Your objective
Retype the lines below exactly, but only those from the line that has "Getting started" through the line that has "Source code". Omit every picture.

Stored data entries
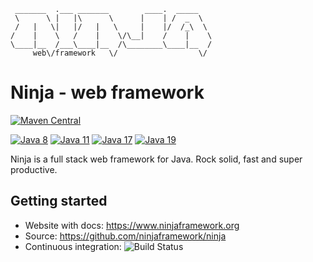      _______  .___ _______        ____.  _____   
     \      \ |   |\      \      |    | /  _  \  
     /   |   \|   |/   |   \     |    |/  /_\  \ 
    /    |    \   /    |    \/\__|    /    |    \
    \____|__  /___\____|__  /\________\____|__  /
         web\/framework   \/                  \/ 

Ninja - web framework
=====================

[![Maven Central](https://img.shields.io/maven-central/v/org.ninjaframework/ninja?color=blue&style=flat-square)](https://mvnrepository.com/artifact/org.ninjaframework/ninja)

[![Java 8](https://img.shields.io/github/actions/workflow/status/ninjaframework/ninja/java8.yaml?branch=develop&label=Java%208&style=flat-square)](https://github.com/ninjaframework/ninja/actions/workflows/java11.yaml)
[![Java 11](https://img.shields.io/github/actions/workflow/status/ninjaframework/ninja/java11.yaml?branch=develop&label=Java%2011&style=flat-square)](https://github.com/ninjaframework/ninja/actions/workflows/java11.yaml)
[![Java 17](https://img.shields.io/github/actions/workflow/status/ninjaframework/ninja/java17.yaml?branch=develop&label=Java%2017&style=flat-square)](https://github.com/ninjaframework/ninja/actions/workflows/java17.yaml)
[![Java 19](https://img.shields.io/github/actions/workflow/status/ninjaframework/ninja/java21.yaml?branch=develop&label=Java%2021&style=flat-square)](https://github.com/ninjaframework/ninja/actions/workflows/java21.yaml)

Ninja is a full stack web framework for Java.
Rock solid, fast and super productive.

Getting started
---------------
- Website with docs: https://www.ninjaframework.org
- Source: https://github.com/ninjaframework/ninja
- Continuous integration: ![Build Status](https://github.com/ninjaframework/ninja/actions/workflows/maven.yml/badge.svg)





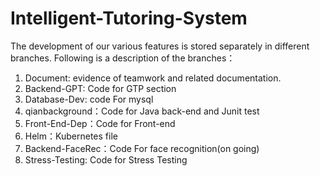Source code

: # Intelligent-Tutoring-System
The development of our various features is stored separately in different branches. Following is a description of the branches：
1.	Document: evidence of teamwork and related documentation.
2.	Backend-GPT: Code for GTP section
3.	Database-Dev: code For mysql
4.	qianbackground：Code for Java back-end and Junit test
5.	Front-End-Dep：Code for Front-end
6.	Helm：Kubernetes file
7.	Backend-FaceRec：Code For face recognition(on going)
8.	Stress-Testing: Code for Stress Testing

Exercise solution
Getting started
---------------
- Website with docs: https://www.ninjaframework.org
- Source: https://github.com/ninjaframework/ninja
- Continuous integration: ![Build Status](https://github.com/ninjaframework/ninja/actions/workflows/maven.yml/badge.svg)





Source code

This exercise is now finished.